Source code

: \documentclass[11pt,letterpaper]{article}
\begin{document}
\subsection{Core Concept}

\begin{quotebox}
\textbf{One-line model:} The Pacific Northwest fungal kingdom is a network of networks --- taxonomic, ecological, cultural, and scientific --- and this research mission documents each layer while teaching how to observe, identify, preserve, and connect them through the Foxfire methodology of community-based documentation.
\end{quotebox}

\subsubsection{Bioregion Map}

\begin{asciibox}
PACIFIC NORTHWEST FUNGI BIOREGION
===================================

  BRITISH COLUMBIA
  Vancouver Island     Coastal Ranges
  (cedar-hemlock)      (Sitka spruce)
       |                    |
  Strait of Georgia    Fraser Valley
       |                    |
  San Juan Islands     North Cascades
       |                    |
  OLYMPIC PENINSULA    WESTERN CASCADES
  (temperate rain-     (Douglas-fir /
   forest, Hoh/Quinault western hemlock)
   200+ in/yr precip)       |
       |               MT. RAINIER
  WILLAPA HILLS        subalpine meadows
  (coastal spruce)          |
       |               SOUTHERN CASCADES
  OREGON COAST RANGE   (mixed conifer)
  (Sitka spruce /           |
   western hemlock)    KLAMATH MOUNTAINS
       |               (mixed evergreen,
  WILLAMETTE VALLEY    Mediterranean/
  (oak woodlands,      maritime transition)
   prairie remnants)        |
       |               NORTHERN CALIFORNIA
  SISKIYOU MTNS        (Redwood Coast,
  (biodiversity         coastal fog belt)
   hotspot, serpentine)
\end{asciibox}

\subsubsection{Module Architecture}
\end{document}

---

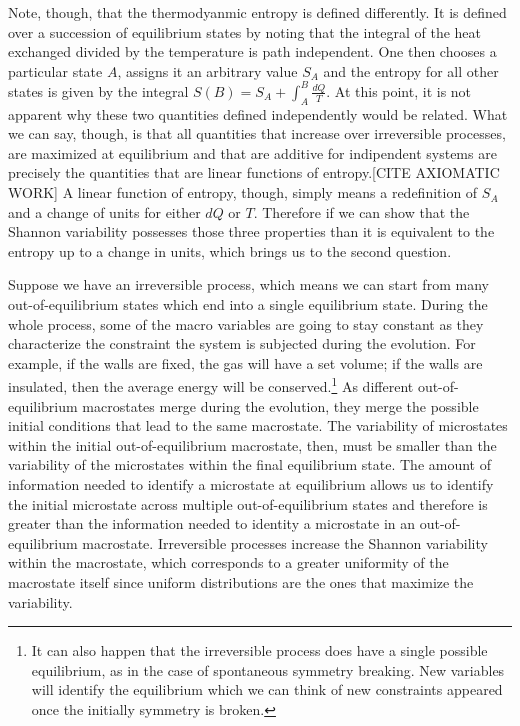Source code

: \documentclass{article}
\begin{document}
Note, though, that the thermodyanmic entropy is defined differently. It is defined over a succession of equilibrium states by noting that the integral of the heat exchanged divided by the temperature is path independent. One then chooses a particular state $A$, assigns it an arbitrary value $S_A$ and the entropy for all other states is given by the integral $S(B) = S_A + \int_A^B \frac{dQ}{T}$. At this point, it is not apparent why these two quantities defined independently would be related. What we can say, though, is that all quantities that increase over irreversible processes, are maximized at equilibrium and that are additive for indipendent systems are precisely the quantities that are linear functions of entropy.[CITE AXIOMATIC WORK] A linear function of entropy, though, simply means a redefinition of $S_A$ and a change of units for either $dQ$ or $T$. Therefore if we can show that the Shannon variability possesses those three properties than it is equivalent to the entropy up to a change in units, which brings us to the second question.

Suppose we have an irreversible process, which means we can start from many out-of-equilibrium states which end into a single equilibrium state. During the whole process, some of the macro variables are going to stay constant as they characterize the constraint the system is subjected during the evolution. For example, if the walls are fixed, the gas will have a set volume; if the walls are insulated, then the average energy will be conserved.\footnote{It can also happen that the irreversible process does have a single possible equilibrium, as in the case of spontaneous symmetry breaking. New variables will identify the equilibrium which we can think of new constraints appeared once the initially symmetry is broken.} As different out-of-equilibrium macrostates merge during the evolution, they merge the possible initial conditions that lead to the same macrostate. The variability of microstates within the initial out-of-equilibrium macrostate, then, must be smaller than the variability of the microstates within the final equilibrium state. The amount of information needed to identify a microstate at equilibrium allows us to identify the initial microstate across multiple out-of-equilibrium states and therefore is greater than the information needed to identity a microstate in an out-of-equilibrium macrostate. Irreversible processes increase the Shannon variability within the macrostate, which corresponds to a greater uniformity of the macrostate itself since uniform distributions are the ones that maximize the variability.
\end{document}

--

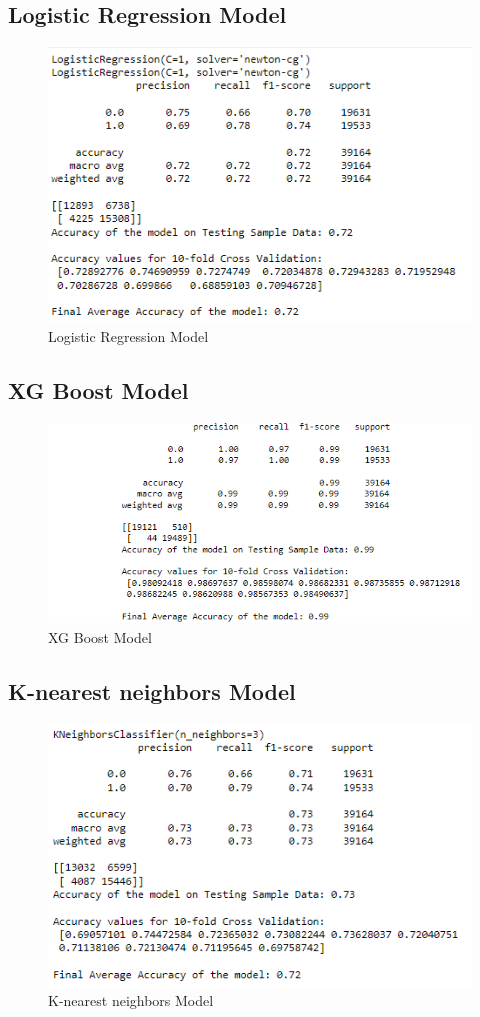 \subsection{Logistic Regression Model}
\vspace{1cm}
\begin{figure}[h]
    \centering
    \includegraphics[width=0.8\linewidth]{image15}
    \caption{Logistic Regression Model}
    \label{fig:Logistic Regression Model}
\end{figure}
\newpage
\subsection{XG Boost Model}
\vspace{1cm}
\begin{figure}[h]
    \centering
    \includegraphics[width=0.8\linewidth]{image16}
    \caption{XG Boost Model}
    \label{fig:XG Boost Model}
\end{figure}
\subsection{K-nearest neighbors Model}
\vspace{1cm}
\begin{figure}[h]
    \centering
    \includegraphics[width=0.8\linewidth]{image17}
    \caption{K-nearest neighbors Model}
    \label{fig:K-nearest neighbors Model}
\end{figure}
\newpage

◆ Work request:
Going through the data, count each line where the word "Sitka" appears, and state only the total.

◆ Problem solution:
2